• _Assigned task_:
Transcribe exactly the lines from the one holding "A plugin to" to the end of the data below, including both of those lines and no others.

■ ■ ■ ■ ■ ■ ■

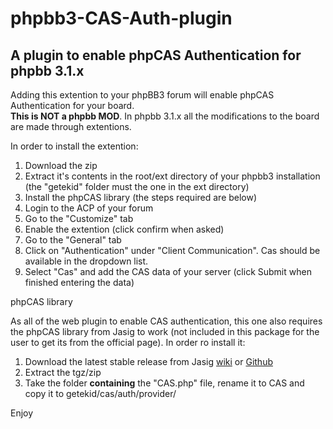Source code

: phpbb3-CAS-Auth-plugin
======================

A plugin to enable phpCAS Authentication for phpbb 3.1.x
----------------
Adding this extention to your phpBB3 forum will enable phpCAS Authentication for your board.  
**This is NOT a phpbb MOD**. In phpbb 3.1.x all the modifications to the board are made through extentions.  
   
In order to install the extention:

1.  Download the zip
2.  Extract it's contents in the root/ext directory of your phpbb3 installation (the "getekid" folder must the one in the ext directory)
3.  Install the phpCAS library (the steps required are below)
4.  Login to the ACP of your forum
5.  Go to the "Customize" tab
6.  Enable the extention (click confirm when asked)
7.  Go to the "General" tab
8.  Click on "Authentication" under "Client Communication". Cas should be available in the dropdown list.
9.  Select "Cas" and add the CAS data of your server (click Submit when finished entering the data)

phpCAS library

As all of the web plugin to enable CAS authentication, this one also requires the phpCAS library from Jasig to work (not included in this package for the user to get its from the official page). In order ro install it:

1.  Download the latest stable release from Jasig [wiki](https://wiki.jasig.org/plugins/servlet/mobile#content/view/737) or [Github](https://github.com/Jasig/phpCAS)
2.  Extract the tgz/zip
3.  Take the folder **containing** the "CAS.php" file, rename it to CAS and copy it to getekid/cas/auth/provider/ 

Enjoy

■ ■ ■ ■ ■ ■ ■

• _Written solution_:
A plugin to enable phpCAS Authentication for phpbb 3.1.x
----------------
Adding this extention to your phpBB3 forum will enable phpCAS Authentication for your board.  
**This is NOT a phpbb MOD**. In phpbb 3.1.x all the modifications to the board are made through extentions.  
   
In order to install the extention:

1.  Download the zip
2.  Extract it's contents in the root/ext directory of your phpbb3 installation (the "getekid" folder must the one in the ext directory)
3.  Install the phpCAS library (the steps required are below)
4.  Login to the ACP of your forum
5.  Go to the "Customize" tab
6.  Enable the extention (click confirm when asked)
7.  Go to the "General" tab
8.  Click on "Authentication" under "Client Communication". Cas should be available in the dropdown list.
9.  Select "Cas" and add the CAS data of your server (click Submit when finished entering the data)

phpCAS library

As all of the web plugin to enable CAS authentication, this one also requires the phpCAS library from Jasig to work (not included in this package for the user to get its from the official page). In order ro install it:

1.  Download the latest stable release from Jasig [wiki](https://wiki.jasig.org/plugins/servlet/mobile#content/view/737) or [Github](https://github.com/Jasig/phpCAS)
2.  Extract the tgz/zip
3.  Take the folder **containing** the "CAS.php" file, rename it to CAS and copy it to getekid/cas/auth/provider/ 

Enjoy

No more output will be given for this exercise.